An Independent Evaluation of a Real-time PCR Assay Including a Free DNA Removal Step for the Detection of Listeria Species in Select Food and Environmental Surfaces

Introduction: Listeria’s ability to survive in extreme climates, such as low temperature and high pH, can cause severe problems for food manufacturers as the organism can survive cleaning conditions and contaminate food commodities. While less frequent than other food borne pathogens, outbreaks from Listeria monocytogenes have been linked to a variety of food types, such as raw milk cheeses, pasteurized dairy products, smoked seafood, deli meats, hot dogs, and cantaloupe. The presence of other Listeria species, such as L. innocua, L. welshimeri or L. ivanovii is often used as an indicator for the possible contamination of L. monocytogenes.  The Bio-Rad iQ-Check^® Listeria spp. Kit is based on gene amplification and detection by real-time PCR. Ready-to-use PCR reagents contain oligonucleotides (primers and probes) specific for Listeria species, as well as DNA polymerase and nucleotides. The Free DNA Removal Kit inhibits the amplification of target DNA from non-viable cells.

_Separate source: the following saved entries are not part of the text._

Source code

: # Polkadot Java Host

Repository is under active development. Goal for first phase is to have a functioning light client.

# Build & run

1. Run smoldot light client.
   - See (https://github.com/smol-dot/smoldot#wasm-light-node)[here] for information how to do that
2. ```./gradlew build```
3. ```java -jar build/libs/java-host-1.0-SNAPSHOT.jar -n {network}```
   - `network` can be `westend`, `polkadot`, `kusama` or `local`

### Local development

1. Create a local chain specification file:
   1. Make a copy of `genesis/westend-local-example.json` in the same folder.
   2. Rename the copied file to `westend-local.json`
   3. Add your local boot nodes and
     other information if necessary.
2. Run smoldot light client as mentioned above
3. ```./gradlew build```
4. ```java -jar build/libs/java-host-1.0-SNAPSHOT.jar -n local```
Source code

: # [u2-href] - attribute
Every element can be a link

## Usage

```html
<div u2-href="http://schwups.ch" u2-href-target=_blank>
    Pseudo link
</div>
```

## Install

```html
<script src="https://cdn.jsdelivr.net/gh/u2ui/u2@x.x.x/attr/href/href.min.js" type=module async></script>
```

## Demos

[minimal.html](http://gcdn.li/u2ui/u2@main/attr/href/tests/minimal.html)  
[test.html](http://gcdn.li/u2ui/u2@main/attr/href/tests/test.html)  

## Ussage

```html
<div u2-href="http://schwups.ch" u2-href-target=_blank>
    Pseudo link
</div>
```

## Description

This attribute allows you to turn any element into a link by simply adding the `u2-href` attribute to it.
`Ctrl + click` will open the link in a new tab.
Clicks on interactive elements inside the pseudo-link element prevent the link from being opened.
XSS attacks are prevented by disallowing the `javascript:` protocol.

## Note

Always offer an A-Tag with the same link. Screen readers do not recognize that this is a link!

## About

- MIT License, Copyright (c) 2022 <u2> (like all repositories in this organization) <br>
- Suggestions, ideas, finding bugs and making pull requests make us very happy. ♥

Purpose: The purpose of this independent evaluation was to compare the new method, including the Free DNA removal step, to the USDA-FSIS 8.09 method for deli ham (25g), stainless steel (1 x 1 swabs) and sealed concrete (4" x 4" sponges) environmental surfaces and the AOAC993.12 method for cheddar cheese  (125 g)as part of the AOAC RI™ PTM validation process.

Methods: Using 30 unpaired samples for each matrix, 5 replicates were inoculated at a high inoculation level, 20 at a low inoculation level and evaluated along with 5 uninoculated control replicates. After sample enrichment in Bio-Rad Listeria Special Broth, test portions were evaluated by both the new and reference methods.  Samples were confirmed following procedures outlined in the USDA/FSIS-MLG8.09 or AOAC993.12.

Results: Results for the assay were compared to the MLG and AOAC reference methods by POD analysis.  No statistically significant differences were observed between the new method and the reference methods in the 2 foods and 2 environmental surfaces.  

Significance: The data from the study, within the statistical uncertainty, support the product claims of the iQ-Check^® Listeria spp. Kit and enhanced sensitivity in detection of Listeria species using the Free DNA removal protocol in the select food matrices and environmental surfaces analyzed.